Task:
Every line that contains the word "footnotesize" should be copied from the records below.

....................

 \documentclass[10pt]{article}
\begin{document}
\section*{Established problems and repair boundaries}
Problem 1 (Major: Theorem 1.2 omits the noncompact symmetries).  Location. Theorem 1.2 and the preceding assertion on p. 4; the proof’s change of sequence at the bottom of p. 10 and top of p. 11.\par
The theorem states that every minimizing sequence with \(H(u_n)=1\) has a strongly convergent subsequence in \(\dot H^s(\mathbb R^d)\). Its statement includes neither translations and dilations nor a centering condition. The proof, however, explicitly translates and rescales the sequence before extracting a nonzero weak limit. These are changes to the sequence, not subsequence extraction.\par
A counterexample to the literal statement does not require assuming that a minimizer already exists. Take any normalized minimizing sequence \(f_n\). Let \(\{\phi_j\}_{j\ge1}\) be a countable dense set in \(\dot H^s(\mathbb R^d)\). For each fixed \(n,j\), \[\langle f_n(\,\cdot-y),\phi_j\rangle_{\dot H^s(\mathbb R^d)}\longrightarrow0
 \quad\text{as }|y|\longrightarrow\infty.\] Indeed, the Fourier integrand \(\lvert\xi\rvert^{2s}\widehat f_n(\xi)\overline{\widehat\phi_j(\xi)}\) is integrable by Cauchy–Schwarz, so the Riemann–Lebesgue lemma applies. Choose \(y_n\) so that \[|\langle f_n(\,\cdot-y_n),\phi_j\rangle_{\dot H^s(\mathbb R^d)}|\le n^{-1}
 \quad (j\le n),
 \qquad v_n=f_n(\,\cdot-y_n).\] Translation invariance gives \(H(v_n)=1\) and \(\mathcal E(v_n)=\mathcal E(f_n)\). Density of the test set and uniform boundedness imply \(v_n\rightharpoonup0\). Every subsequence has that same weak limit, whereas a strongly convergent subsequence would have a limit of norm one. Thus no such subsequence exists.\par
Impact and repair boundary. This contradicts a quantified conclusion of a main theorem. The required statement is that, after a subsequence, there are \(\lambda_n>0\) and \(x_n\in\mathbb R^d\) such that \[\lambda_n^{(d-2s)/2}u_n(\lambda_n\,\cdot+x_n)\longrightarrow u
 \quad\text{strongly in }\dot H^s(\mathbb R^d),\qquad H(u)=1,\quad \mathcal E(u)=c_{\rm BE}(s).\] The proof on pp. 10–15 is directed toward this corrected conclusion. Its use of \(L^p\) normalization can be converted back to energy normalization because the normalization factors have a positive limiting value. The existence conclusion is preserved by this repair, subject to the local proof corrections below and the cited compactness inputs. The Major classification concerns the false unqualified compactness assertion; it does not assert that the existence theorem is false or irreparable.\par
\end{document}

....................

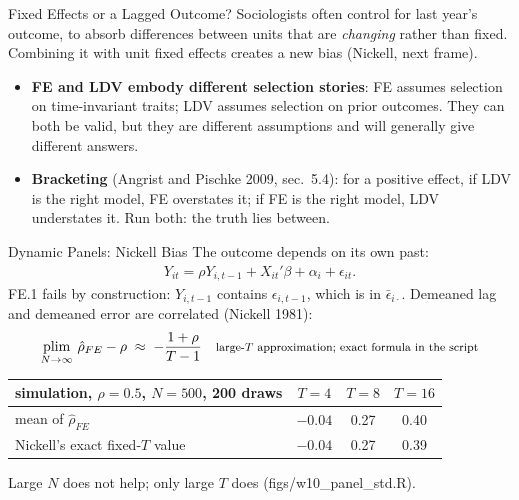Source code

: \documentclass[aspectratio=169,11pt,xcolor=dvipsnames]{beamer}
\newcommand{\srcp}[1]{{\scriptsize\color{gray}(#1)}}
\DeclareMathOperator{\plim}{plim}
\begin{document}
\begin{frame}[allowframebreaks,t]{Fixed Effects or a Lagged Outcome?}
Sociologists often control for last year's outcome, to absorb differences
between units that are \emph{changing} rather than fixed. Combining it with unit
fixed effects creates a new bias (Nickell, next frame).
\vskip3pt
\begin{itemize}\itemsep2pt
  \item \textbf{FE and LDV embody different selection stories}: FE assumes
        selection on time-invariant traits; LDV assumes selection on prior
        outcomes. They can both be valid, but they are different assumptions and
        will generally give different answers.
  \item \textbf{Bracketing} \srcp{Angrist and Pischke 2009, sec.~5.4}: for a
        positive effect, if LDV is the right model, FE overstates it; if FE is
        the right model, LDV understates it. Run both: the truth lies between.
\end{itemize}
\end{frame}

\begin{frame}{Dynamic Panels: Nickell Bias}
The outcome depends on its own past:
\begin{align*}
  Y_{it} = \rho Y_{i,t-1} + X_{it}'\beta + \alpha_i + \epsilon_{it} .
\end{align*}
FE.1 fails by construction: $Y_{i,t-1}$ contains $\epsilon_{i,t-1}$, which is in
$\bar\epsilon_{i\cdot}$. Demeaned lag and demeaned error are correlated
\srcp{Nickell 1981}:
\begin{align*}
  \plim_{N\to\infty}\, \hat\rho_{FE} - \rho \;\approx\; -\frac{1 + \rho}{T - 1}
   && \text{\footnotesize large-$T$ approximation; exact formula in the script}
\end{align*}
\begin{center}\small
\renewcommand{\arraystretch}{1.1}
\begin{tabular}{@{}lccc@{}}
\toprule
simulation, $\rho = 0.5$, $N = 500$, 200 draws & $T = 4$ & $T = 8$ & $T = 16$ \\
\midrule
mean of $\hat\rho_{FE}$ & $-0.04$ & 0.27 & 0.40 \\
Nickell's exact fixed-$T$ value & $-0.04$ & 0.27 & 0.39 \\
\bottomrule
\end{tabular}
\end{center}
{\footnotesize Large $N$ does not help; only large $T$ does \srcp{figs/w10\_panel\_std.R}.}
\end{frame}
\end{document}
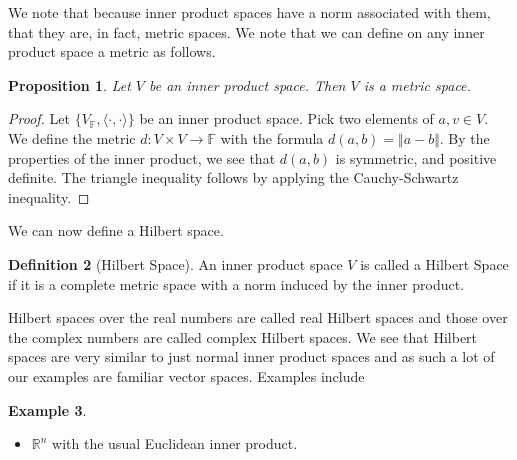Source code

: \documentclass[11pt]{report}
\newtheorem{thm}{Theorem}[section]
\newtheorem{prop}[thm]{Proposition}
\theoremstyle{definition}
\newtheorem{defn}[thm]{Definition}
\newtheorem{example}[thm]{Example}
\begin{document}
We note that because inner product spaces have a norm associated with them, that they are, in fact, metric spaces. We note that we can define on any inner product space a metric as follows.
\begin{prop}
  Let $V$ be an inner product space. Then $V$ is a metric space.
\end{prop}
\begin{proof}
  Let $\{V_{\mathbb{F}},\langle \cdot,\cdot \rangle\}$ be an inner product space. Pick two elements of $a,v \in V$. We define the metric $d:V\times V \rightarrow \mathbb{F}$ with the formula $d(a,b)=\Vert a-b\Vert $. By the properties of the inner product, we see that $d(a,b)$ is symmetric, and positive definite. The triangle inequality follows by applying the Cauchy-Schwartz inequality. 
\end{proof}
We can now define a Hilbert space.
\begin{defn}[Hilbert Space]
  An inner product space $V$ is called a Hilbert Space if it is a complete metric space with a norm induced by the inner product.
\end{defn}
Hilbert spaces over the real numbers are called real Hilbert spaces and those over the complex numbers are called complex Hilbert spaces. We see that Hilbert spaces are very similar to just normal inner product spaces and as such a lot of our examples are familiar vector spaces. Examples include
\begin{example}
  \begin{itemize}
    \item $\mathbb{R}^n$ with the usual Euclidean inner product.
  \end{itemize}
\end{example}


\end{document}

....................

Response area:
   && \text{\footnotesize large-$T$ approximation; exact formula in the script}
{\footnotesize Large $N$ does not help; only large $T$ does \srcp{figs/w10\_panel\_std.R}.}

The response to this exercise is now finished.